ZetaChain dismissed bug report that could have prevented $334K

ZetaChain disclosed that a vulnerability in its GatewayEVM cross‑chain gateway allowed an attacker to drain roughly $333,868 from internal team wallets, while user funds remained unaffected. The team said the exploit was detected quickly and the attack vector was blocked.

According to the project's post‑mortem and on‑chain analyses, the attacker chained together weaknesses in the arbitrary‑call logic and GatewayEVM’s acceptance of broad commands (including transferFrom), executing nine transactions across Ethereum, Arbitrum, Base and BSC. Investigators found preparatory activity—funding via Tornado Cash and address poisoning—indicating the exploit was deliberate and planned. Reports also note that prior bug‑bounty submissions had flagged similar behavior but were dismissed by the team as intended.

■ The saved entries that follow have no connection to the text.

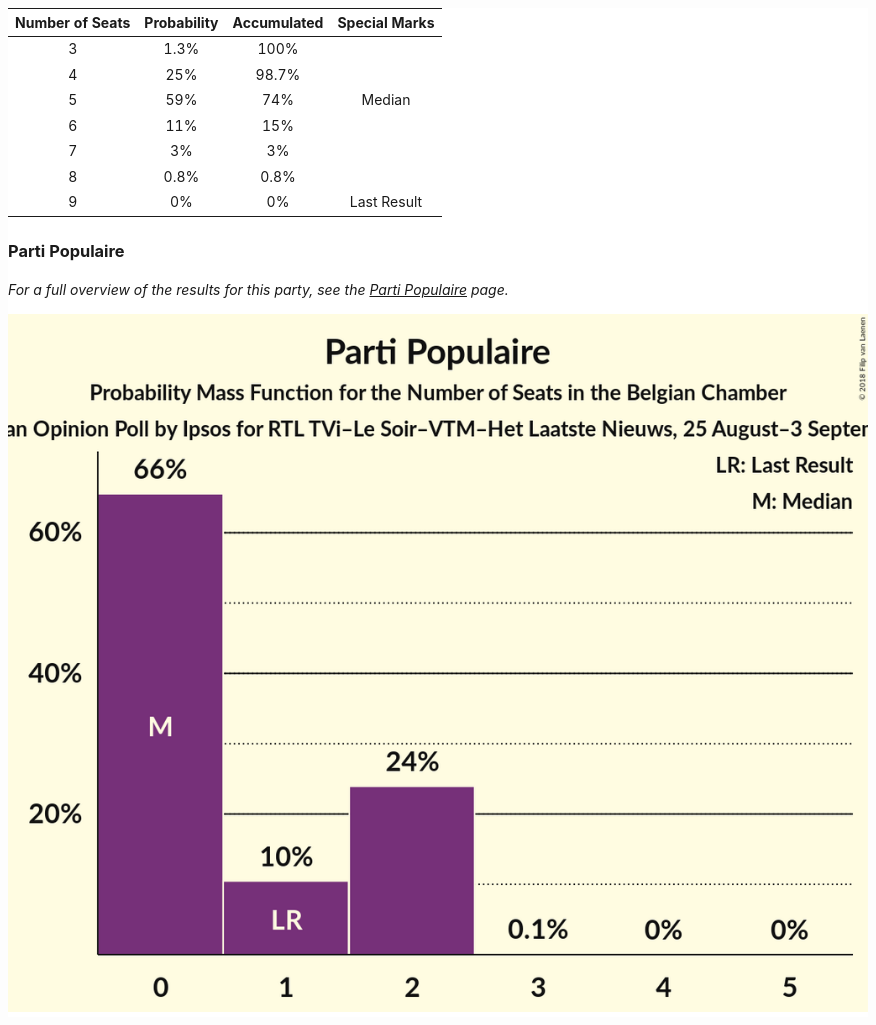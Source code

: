 | Number of Seats | Probability | Accumulated | Special Marks |
|:---------------:|:-----------:|:-----------:|:-------------:|
| 3 | 1.3% | 100% |  |
| 4 | 25% | 98.7% |  |
| 5 | 59% | 74% | Median |
| 6 | 11% | 15% |  |
| 7 | 3% | 3% |  |
| 8 | 0.8% | 0.8% |  |
| 9 | 0% | 0% | Last Result |

### Parti Populaire

*For a full overview of the results for this party, see the [Parti Populaire](party-partipopulaire.html) page.*

![Graph with seats probability mass function not yet produced](2017-09-03-Ipsos-seats-pmf-partipopulaire.png "Seats Probability Mass Function")

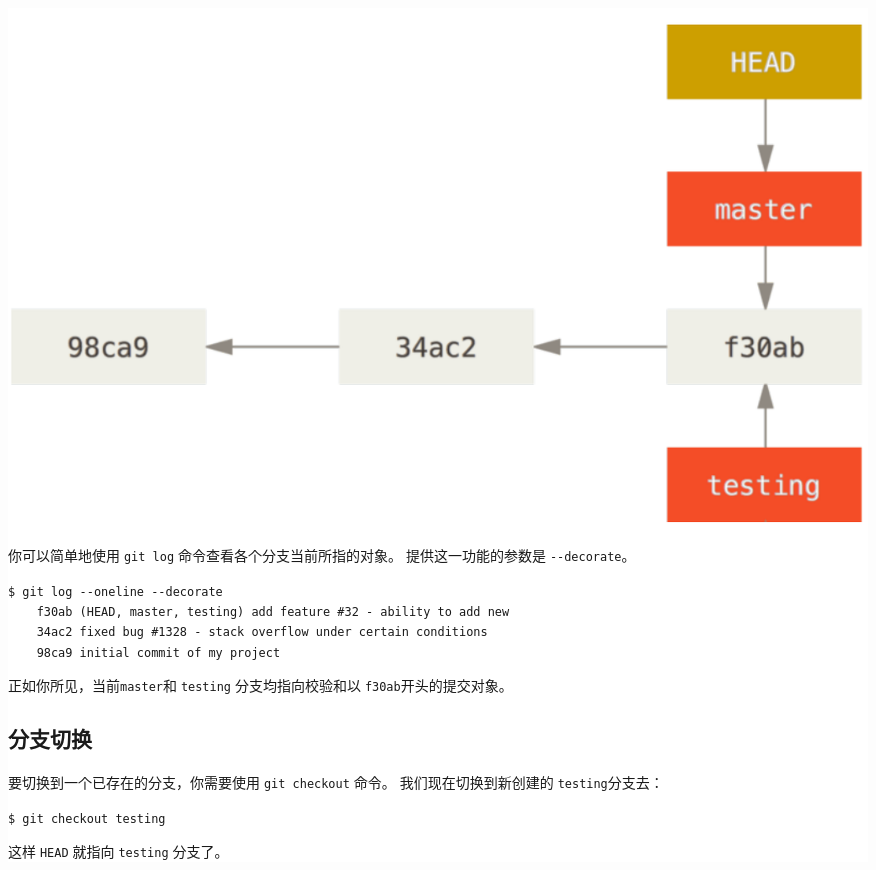 ![](./medias/HEAD_pointing.png)


你可以简单地使用 `git log` 命令查看各个分支当前所指的对象。 提供这一功能的参数是 `--decorate`。

    $ git log --oneline --decorate
        f30ab (HEAD, master, testing) add feature #32 - ability to add new
        34ac2 fixed bug #1328 - stack overflow under certain conditions
        98ca9 initial commit of my project

正如你所见，当前`master`和 `testing` 分支均指向校验和以 `f30ab`开头的提交对象。

## 分支切换

要切换到一个已存在的分支，你需要使用 `git checkout` 命令。 我们现在切换到新创建的 `testing`分支去：

    $ git checkout testing

这样 `HEAD` 就指向 `testing` 分支了。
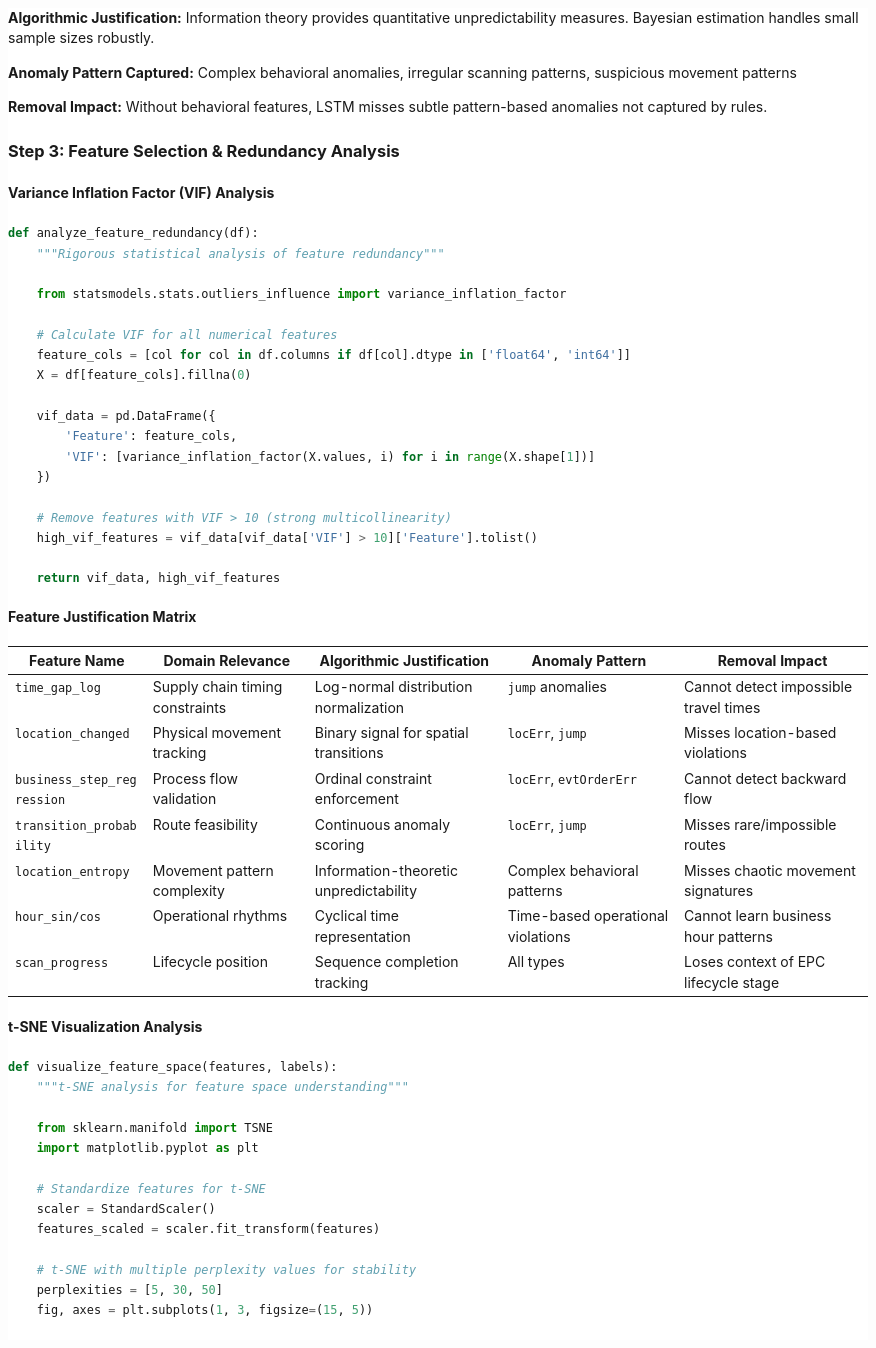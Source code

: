 **Algorithmic Justification:** Information theory provides quantitative unpredictability measures. Bayesian estimation handles small sample sizes robustly.

**Anomaly Pattern Captured:** Complex behavioral anomalies, irregular scanning patterns, suspicious movement patterns

**Removal Impact:** Without behavioral features, LSTM misses subtle pattern-based anomalies not captured by rules.

### **Step 3: Feature Selection & Redundancy Analysis**

#### **Variance Inflation Factor (VIF) Analysis**
```python
def analyze_feature_redundancy(df):
    """Rigorous statistical analysis of feature redundancy"""
    
    from statsmodels.stats.outliers_influence import variance_inflation_factor
    
    # Calculate VIF for all numerical features
    feature_cols = [col for col in df.columns if df[col].dtype in ['float64', 'int64']]
    X = df[feature_cols].fillna(0)
    
    vif_data = pd.DataFrame({
        'Feature': feature_cols,
        'VIF': [variance_inflation_factor(X.values, i) for i in range(X.shape[1])]
    })
    
    # Remove features with VIF > 10 (strong multicollinearity)
    high_vif_features = vif_data[vif_data['VIF'] > 10]['Feature'].tolist()
    
    return vif_data, high_vif_features
```

#### **Feature Justification Matrix**

| Feature Name | Domain Relevance | Algorithmic Justification | Anomaly Pattern | Removal Impact |
|--------------|------------------|---------------------------|-----------------|----------------|
| `time_gap_log` | Supply chain timing constraints | Log-normal distribution normalization | `jump` anomalies | Cannot detect impossible travel times |
| `location_changed` | Physical movement tracking | Binary signal for spatial transitions | `locErr`, `jump` | Misses location-based violations |
| `business_step_regression` | Process flow validation | Ordinal constraint enforcement | `locErr`, `evtOrderErr` | Cannot detect backward flow |
| `transition_probability` | Route feasibility | Continuous anomaly scoring | `locErr`, `jump` | Misses rare/impossible routes |
| `location_entropy` | Movement pattern complexity | Information-theoretic unpredictability | Complex behavioral patterns | Misses chaotic movement signatures |
| `hour_sin/cos` | Operational rhythms | Cyclical time representation | Time-based operational violations | Cannot learn business hour patterns |
| `scan_progress` | Lifecycle position | Sequence completion tracking | All types | Loses context of EPC lifecycle stage |

#### **t-SNE Visualization Analysis**
```python
def visualize_feature_space(features, labels):
    """t-SNE analysis for feature space understanding"""
    
    from sklearn.manifold import TSNE
    import matplotlib.pyplot as plt
    
    # Standardize features for t-SNE
    scaler = StandardScaler()
    features_scaled = scaler.fit_transform(features)
    
    # t-SNE with multiple perplexity values for stability
    perplexities = [5, 30, 50]
    fig, axes = plt.subplots(1, 3, figsize=(15, 5))
    
```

ZetaChain halted cross‑chain transfers to contain the incident, deployed a patch to close the exploited call path, and recommended users revoke legacy ERC‑20 allowances. Security firms and on‑chain trackers urged immediate revocation of approvals for the Gateway contract across affected EVM chains to reduce contagion risk. The project committed to a fuller technical report after additional review.

The episode amplifies systemic concerns about interoperability layers and bridge designs that allow broad arbitrary calls; April 2026 has seen multiple high‑profile bridge incidents, pressuring interoperability protocols' security assumptions. Market participants are repricing risk for cross‑chain infrastructure and related tokens as a result.

Analysts say near‑term priorities are a transparent post‑mortem, independent audits, and redesigned bug‑bounty triage to avoid dismissing critical reports. For investors, the immediate outlook centers on ZETA token volatility and the timeline for safely resuming cross‑chain operations; the project's remediation and communication will determine whether confidence can be restored.